The answer must consist of every line below containing "所有回文串总数".

——————————

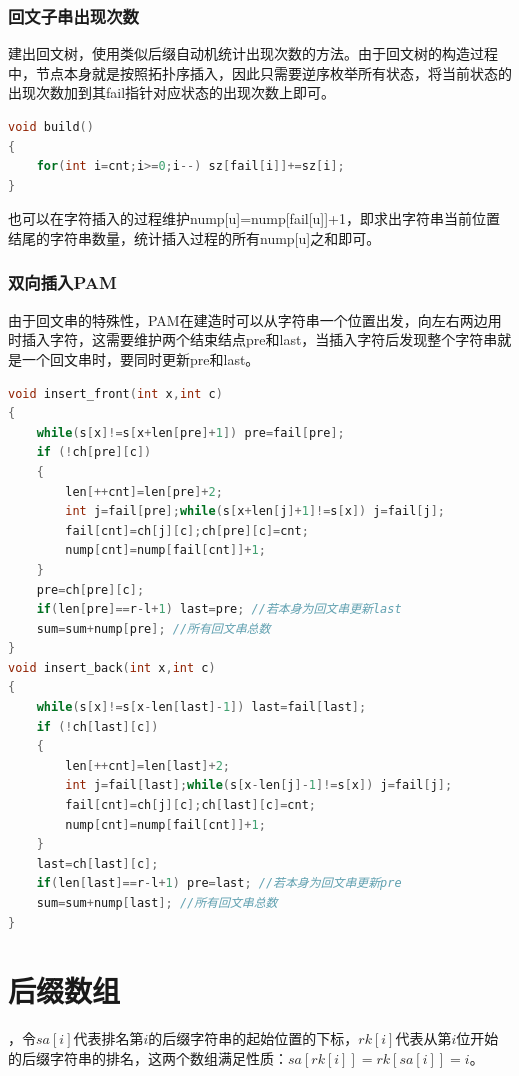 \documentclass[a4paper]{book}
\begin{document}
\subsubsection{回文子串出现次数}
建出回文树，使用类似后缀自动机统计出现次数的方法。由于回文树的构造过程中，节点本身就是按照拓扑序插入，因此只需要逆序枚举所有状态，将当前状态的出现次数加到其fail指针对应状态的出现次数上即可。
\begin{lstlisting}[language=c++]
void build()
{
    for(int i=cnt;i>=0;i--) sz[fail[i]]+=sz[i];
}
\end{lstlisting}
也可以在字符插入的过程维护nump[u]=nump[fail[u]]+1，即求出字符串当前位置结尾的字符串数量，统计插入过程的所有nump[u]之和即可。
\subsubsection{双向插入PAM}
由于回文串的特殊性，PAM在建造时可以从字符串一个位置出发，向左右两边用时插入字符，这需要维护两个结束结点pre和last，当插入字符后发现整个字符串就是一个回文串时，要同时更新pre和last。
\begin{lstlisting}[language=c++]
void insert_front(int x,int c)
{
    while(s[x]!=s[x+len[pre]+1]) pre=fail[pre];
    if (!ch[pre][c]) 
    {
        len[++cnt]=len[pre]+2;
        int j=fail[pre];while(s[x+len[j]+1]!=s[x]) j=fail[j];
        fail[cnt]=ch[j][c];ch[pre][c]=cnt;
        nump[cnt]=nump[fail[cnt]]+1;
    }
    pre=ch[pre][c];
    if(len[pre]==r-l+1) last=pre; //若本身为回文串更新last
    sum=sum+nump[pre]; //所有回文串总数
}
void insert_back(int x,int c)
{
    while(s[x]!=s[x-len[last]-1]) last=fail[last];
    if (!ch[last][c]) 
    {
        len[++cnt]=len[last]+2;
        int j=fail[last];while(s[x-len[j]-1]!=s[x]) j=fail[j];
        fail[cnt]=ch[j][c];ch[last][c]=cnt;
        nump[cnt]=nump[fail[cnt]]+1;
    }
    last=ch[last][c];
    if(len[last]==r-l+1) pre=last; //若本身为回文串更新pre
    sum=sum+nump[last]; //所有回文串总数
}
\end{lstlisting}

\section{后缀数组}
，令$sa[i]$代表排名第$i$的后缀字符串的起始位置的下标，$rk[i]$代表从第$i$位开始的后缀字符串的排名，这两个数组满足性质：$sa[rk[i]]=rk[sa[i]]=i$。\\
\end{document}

——————————

• _TASK ANSWER_
    sum=sum+nump[pre]; //所有回文串总数
    sum=sum+nump[last]; //所有回文串总数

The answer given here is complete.